Assigned task =>
Return the complete listing without omission.

━━ Stored data ━━

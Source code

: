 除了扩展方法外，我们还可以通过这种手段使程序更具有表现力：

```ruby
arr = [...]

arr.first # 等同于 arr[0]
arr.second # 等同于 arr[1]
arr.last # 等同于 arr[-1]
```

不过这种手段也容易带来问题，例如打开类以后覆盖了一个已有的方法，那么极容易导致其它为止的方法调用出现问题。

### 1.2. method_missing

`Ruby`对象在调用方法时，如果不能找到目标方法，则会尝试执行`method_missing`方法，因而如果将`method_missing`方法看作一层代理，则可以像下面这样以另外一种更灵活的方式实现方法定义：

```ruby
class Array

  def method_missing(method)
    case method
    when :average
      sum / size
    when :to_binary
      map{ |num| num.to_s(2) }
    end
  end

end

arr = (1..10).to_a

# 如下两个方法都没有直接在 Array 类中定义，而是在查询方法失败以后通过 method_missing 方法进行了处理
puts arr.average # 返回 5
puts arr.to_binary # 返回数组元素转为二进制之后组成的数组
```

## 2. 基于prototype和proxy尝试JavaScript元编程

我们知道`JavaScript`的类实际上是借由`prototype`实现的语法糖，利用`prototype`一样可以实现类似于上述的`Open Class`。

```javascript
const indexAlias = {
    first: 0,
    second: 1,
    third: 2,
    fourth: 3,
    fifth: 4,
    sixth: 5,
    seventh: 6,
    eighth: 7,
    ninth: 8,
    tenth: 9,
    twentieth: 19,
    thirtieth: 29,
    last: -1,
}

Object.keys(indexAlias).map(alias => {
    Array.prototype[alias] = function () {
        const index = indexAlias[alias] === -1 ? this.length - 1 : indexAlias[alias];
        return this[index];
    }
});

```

━━━

Result below =>
Source code

: 除了扩展方法外，我们还可以通过这种手段使程序更具有表现力：

```ruby
arr = [...]

arr.first # 等同于 arr[0]
arr.second # 等同于 arr[1]
arr.last # 等同于 arr[-1]
```

不过这种手段也容易带来问题，例如打开类以后覆盖了一个已有的方法，那么极容易导致其它为止的方法调用出现问题。

### 1.2. method_missing

`Ruby`对象在调用方法时，如果不能找到目标方法，则会尝试执行`method_missing`方法，因而如果将`method_missing`方法看作一层代理，则可以像下面这样以另外一种更灵活的方式实现方法定义：

```ruby
class Array

  def method_missing(method)
    case method
    when :average
      sum / size
    when :to_binary
      map{ |num| num.to_s(2) }
    end
  end

end

arr = (1..10).to_a

# 如下两个方法都没有直接在 Array 类中定义，而是在查询方法失败以后通过 method_missing 方法进行了处理
puts arr.average # 返回 5
puts arr.to_binary # 返回数组元素转为二进制之后组成的数组
```

## 2. 基于prototype和proxy尝试JavaScript元编程

我们知道`JavaScript`的类实际上是借由`prototype`实现的语法糖，利用`prototype`一样可以实现类似于上述的`Open Class`。

```javascript
const indexAlias = {
    first: 0,
    second: 1,
    third: 2,
    fourth: 3,
    fifth: 4,
    sixth: 5,
    seventh: 6,
    eighth: 7,
    ninth: 8,
    tenth: 9,
    twentieth: 19,
    thirtieth: 29,
    last: -1,
}

Object.keys(indexAlias).map(alias => {
    Array.prototype[alias] = function () {
        const index = indexAlias[alias] === -1 ? this.length - 1 : indexAlias[alias];
        return this[index];
    }
});

```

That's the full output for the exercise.